§ EXERCISE REQUIREMENTS
Of the entries below, restate word for word only the section that runs from the line with "A Matrix. \\" to the line with "Transformations are pre-\/multiplied.", counting both ends.

Stored records
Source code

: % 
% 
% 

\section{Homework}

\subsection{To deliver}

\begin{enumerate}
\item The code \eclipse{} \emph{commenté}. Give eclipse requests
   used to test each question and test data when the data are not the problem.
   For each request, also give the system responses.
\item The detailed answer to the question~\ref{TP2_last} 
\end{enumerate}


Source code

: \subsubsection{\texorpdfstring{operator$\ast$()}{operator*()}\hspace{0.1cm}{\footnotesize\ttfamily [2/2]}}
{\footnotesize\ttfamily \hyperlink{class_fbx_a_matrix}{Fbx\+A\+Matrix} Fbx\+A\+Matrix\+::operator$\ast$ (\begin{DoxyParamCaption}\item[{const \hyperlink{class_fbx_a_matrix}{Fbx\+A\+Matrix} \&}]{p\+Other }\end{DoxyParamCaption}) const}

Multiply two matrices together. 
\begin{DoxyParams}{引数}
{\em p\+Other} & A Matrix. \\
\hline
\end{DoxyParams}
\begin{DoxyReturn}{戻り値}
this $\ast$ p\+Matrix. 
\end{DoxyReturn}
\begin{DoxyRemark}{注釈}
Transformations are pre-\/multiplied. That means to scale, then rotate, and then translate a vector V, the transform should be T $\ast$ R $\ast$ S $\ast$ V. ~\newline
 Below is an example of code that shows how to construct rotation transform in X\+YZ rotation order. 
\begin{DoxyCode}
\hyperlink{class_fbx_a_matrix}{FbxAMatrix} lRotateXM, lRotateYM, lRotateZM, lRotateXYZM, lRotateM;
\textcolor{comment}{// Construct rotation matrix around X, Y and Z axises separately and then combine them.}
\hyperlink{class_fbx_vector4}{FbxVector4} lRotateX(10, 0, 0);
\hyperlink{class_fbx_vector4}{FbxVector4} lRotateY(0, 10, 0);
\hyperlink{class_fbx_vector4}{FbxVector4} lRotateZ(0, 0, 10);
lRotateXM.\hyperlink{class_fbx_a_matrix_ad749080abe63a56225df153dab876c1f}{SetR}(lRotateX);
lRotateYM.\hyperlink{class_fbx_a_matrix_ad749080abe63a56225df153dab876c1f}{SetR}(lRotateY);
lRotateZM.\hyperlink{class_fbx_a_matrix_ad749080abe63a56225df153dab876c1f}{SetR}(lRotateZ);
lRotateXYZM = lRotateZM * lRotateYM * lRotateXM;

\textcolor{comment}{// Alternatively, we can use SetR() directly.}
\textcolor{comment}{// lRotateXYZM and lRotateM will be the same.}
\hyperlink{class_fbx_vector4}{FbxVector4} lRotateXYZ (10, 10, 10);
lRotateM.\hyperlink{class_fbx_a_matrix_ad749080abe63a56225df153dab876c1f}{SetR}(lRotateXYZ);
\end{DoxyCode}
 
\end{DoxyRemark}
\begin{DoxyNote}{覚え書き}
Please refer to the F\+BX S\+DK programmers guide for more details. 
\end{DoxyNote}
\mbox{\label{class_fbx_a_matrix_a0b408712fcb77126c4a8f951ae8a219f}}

§ RESPONSE TO THIS TASK
{\em p\+Other} & A Matrix. \\
\hline
\end{DoxyParams}
\begin{DoxyReturn}{戻り値}
this $\ast$ p\+Matrix. 
\end{DoxyReturn}
\begin{DoxyRemark}{注釈}
Transformations are pre-\/multiplied. That means to scale, then rotate, and then translate a vector V, the transform should be T $\ast$ R $\ast$ S $\ast$ V. ~\newline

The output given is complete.